Tax information, appointment requests from the doctor and updates from the local municipality are among the messages that will no longer be arriving in Danes’ physical mailboxes but will instead be available online.
But many people, particularly the elderly, are not ready to say goodbye to paper correspondence. 
“It seems like I’m not even allowed to kick the bucket without having to get on the damned internet,” Erling Dahl, an elderly resident of Djursland, told Danmarks Radio. “I’m too old. It’s always shoved down our throats that it should be easier for the public sector and the rest of us just need to go with the flow and accept one thing after the other.”
DaneAge Association (Ældresagen), which represents nearly 700,000 Danes, commissioned the poll on attitudes toward Digital Post. The association says the government shouldn’t just expect that everyone can go along with its digitisation plans. 
“Not everyone can use the internet, and not everyone owns a computer,” Ingrid Lauridsen, a spokeswoman for DaneAge Association (Ældresagen), told Danmarks Radio. “So for them, it is necessary to receive mail the normal way.”

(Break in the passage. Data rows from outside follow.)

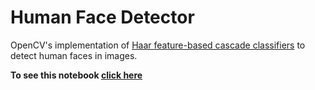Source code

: 
# Human Face Detector


OpenCV's implementation of [Haar feature-based cascade classifiers](http://docs.opencv.org/trunk/d7/d8b/tutorial_py_face_detection.html) to detect human faces in images.  

**To see this notebook [click here](https://github.com/cristobalpina/human-face-detector/blob/master/face-detector.ipynb)**
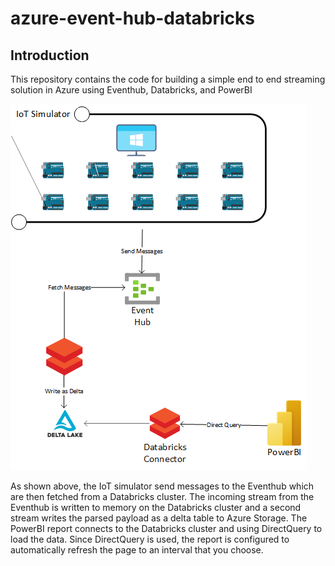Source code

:# azure-event-hub-databricks

## Introduction
This repository contains the code for building a simple end to end streaming solution in Azure using Eventhub, Databricks, and PowerBI



![Architecture](img/architecture.png)


As shown above, the IoT simulator send messages to the Eventhub which are then fetched from a Databricks cluster. The incoming stream from the Eventhub is written to memory on the Databricks cluster and a second stream writes the parsed payload as a delta table to Azure Storage. The PowerBI report connects to the Databricks cluster and using DirectQuery to load the data. Since DirectQuery is used, the report is configured to automatically refresh the page to an interval that you choose. 
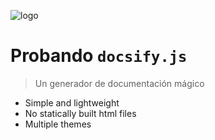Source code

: ![logo](https://vilcagamarracf.github.io/img/favicon.png)

# Probando `docsify.js`

> Un generador de documentación mágico

- Simple and lightweight
- No statically built html files
- Multiple themes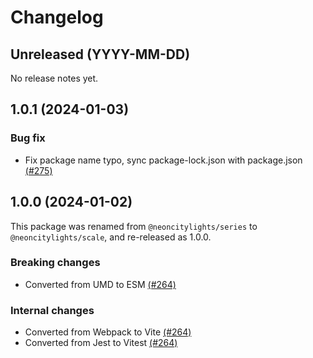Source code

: # Changelog

## Unreleased (YYYY-MM-DD)

No release notes yet.

## 1.0.1 (2024-01-03)

### Bug fix
- Fix package name typo, sync package-lock.json with package.json [(#275)](https://github.com/neoncitylights/ts-series/pull/275)

## 1.0.0 (2024-01-02)

This package was renamed from `@neoncitylights/series` to `@neoncitylights/scale`, and re-released as 1.0.0.

### Breaking changes

- Converted from UMD to ESM [(#264)](https://github.com/neoncitylights/ts-series/pull/264)

### Internal changes

- Converted from Webpack to Vite [(#264)](https://github.com/neoncitylights/ts-series/pull/264)
- Converted from Jest to Vitest [(#264)](https://github.com/neoncitylights/ts-series/pull/264)
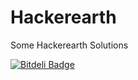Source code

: Hackerearth
===========

Some Hackerearth Solutions


[![Bitdeli Badge](https://d2weczhvl823v0.cloudfront.net/jkvora/hackerearth/trend.png)](https://bitdeli.com/free "Bitdeli Badge")

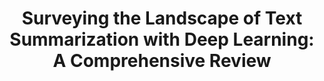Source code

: ---
title: "Surveying the Landscape of Text Summarization with Deep Learning: A Comprehensive Review"
collection: publications
authors: "Guanghua Wang, Weili Wu"
venue: "Discrete Mathematics, Algorithms & Applications"
year: 2023
link: "/files/Surveying_the_Landscape_of_Text_Summarization_with_Deep_Learning_A_Comprehensive_Review.pdf"
---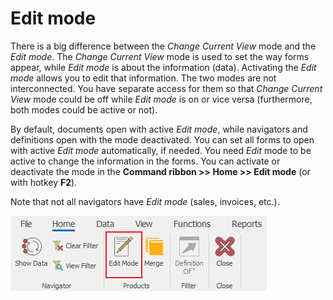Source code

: # Edit mode

There is a big difference between the *Change Current View* mode and the *Edit mode*. The *Change Current View* mode is used to set the way forms appear, while *Edit mode* is about the information (data). Activating the *Edit mode* allows you to edit that information. The two modes are not interconnected. You have separate access for them so that *Change Current View* mode could be off while *Edit mode* is on or vice versa (furthermore, both modes could be active or not). 

By default, documents open with active *Edit mode*, while navigators and definitions open with the mode deactivated. You can set all forms to open with active *Edit mode* automatically, if needed. You need *Edit* mode to be active to change the information in the forms. You can activate or deactivate the mode in the <b>Command ribbon >> Home >> Edit mode</b> (or with hotkey <b>F2</b>).

Note that not all navigators have *Edit mode* (sales, invoices, etc.).

![Edit Mode](pictures/edit-mode.png) 
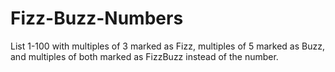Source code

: # Fizz-Buzz-Numbers
List 1-100 with multiples of 3 marked as Fizz, multiples of 5 marked as Buzz, and multiples of both marked as FizzBuzz instead of the number.  
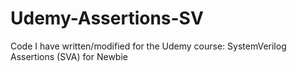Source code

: # Udemy-Assertions-SV
Code I have written/modified for the Udemy course: SystemVerilog Assertions (SVA) for Newbie
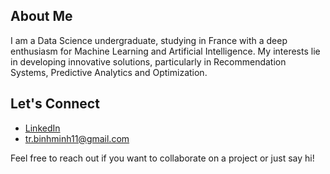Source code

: ## About Me

I am a Data Science undergraduate, studying in France with a deep enthusiasm for Machine Learning and Artificial Intelligence. My interests lie in developing innovative solutions, particularly in Recommendation Systems, Predictive Analytics and Optimization.

## Let's Connect

- [LinkedIn](https://www.linkedin.com/in/binhminh11/)
- tr.binhminh11@gmail.com

Feel free to reach out if you want to collaborate on a project or just say hi!

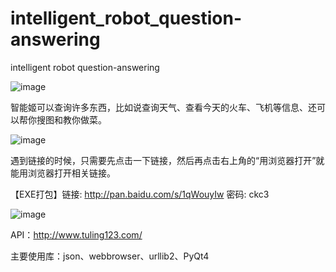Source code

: # intelligent_robot_question-answering
intelligent robot question-answering

![image](http://i13.tietuku.com/29637850cc9fa119.png)

智能姬可以查询许多东西，比如说查询天气、查看今天的火车、飞机等信息、还可以帮你搜图和教你做菜。

![image](http://i13.tietuku.com/f1d412609622aed4.png)

遇到链接的时候，只需要先点击一下链接，然后再点击右上角的“用浏览器打开”就能用浏览器打开相关链接。

【EXE打包】链接: http://pan.baidu.com/s/1qWouyIw 密码: ckc3

![image](http://i13.tietuku.com/f7deea2ec2eb44f1.png)

API：http://www.tuling123.com/

主要使用库：json、webbrowser、urllib2、PyQt4
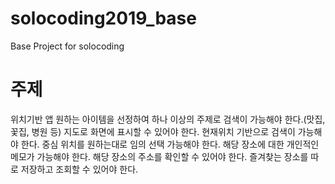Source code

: # solocoding2019_base
Base Project for solocoding

# 주제
위치기반 앱
원하는 아이템을 선정하여 하나 이상의 주제로 검색이 가능해야 한다.(맛집, 꽃집, 병원 등)
지도로 화면에 표시할 수 있어야 한다.
현재위치 기반으로 검색이 가능해야 한다.
중심 위치를 원하는대로 임의 선택 가능해야 한다.
해당 장소에 대한 개인적인 메모가 가능해야 한다.
해당 장소의 주소를 확인할 수 있어야 한다.
즐겨찾는 장소를 따로 저장하고 조회할 수 있어야 한다.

DaneAge is encouraging everyone who is not interested in the Digital Post switchover to officially request an opt-out. 
Opting out of Digital Post is allowed if an individual fulfils at least one of the following criteria: no access to an internet-connected computer, a disability that hinders access to the digital mailbox, language difficulties, temporarily or permanently homeless, registered as living outside of Denmark, or difficulties in obtaining a NemID account. 
To opt out, residents need to physically visit their municipality’s citizen services (Borgerservice) department. 
Although many elderly want nothing to do with Digital Post, some are trying to embrace it. 
The Jutland company dukaPC makes user-friendly computers aimed at older consumers. It reports a 40 percent increase in sales since the beginning of the year.